Alignment is not an Aspiration, it’s a Practice

Most teams I work with do not flounder because they lack strategy, talent or effort. They fail because they are misaligned.

Misaligned in what they understand.

Misaligned in what they expect.

Misaligned in what they commit to.

Misaligned in what they are collectively here to achieve.

This is why many leadership teams leave an off-site energised, connected and clear, only to drift back into old patterns within weeks. Functional priorities take over. Assumptions go untested. Expectations remain unspoken. Commitments are unclear. Momentum fades.

The off-site did not fail. Alignment was treated as an aspiration, rather than a practice.

Leadership teams that flourish understand that alignment is not something they declare once a year. It is something they do, deliberately and repeatedly, in the everyday rhythm of leading together.

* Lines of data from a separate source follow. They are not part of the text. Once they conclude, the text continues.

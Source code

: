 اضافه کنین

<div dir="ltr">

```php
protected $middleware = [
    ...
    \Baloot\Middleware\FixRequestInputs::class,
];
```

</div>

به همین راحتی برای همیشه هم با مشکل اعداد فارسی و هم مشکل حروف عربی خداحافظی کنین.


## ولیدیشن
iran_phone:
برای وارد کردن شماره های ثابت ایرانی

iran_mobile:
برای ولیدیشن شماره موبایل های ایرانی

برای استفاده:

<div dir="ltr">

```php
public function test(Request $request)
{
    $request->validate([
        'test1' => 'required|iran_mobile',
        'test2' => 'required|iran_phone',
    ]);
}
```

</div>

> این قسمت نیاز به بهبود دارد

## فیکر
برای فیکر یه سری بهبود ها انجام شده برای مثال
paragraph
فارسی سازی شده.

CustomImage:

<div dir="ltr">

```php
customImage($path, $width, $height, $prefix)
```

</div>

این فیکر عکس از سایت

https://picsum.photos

When alignment is missing, leaders default to what they can control: their own function, priorities and KPIs. Everyone works hard, but not always together. Effort increases, yet impact fragments.

The team becomes a collection of committed individuals, rather than one integrated leadership system.

Teams that align to achieve do three things differently.

1. First, they align their understanding. They do not assume everyone has interpreted the same intent, decision or priority in the same way. They test assumptions, declare intent and create shared understanding before moving to action.

2. Second, they align their expectations. They make explicit what they need from one another, what others can expect from them, and where expectations may be unclear, unrealistic or competing.

3. Third, they align their commitments. They are clear about what has been agreed, who owns what, by when, and what support or coordination is required. Commitments are spoken, owned, reviewed and adjusted.

But alignment also requires something more.

Leadership teams need to align on the collective goals they can only achieve together. Not functional goals sitting beside one another, but shared outcomes that require interdependence, collaboration and mutual accountability.

They need to align on the measures of progress that show whether they are moving in the right direction. Progress creates energy, learning and momentum.

And they need to align on each leader’s contribution to the collective result: what they will drive, who they need to work with, what needs to be true for success, and what could get in the way.

This is how leadership teams move from operating as a group of capable executives to performing as one team.

INVITATION

Do not wait for the next off-site to realign. At your next leadership team meeting, pause the agenda and ask:

1. What are the 4–6 collective goals we must achieve in the next 12 months that no individual leader or function can deliver alone?

2. Where are we currently misaligned in our understanding, expectations or commitments?

3. What commitments must we make, clarify or renegotiate to achieve these goals together?

And most importantly:

4. What will we practise differently, from this week onwards, to stay aligned?

Alignment is not a conversation to have once. It is a discipline to practise often.

Teams do not flourish by agreeing in principle. They flourish by aligning in practice.

May you flourish.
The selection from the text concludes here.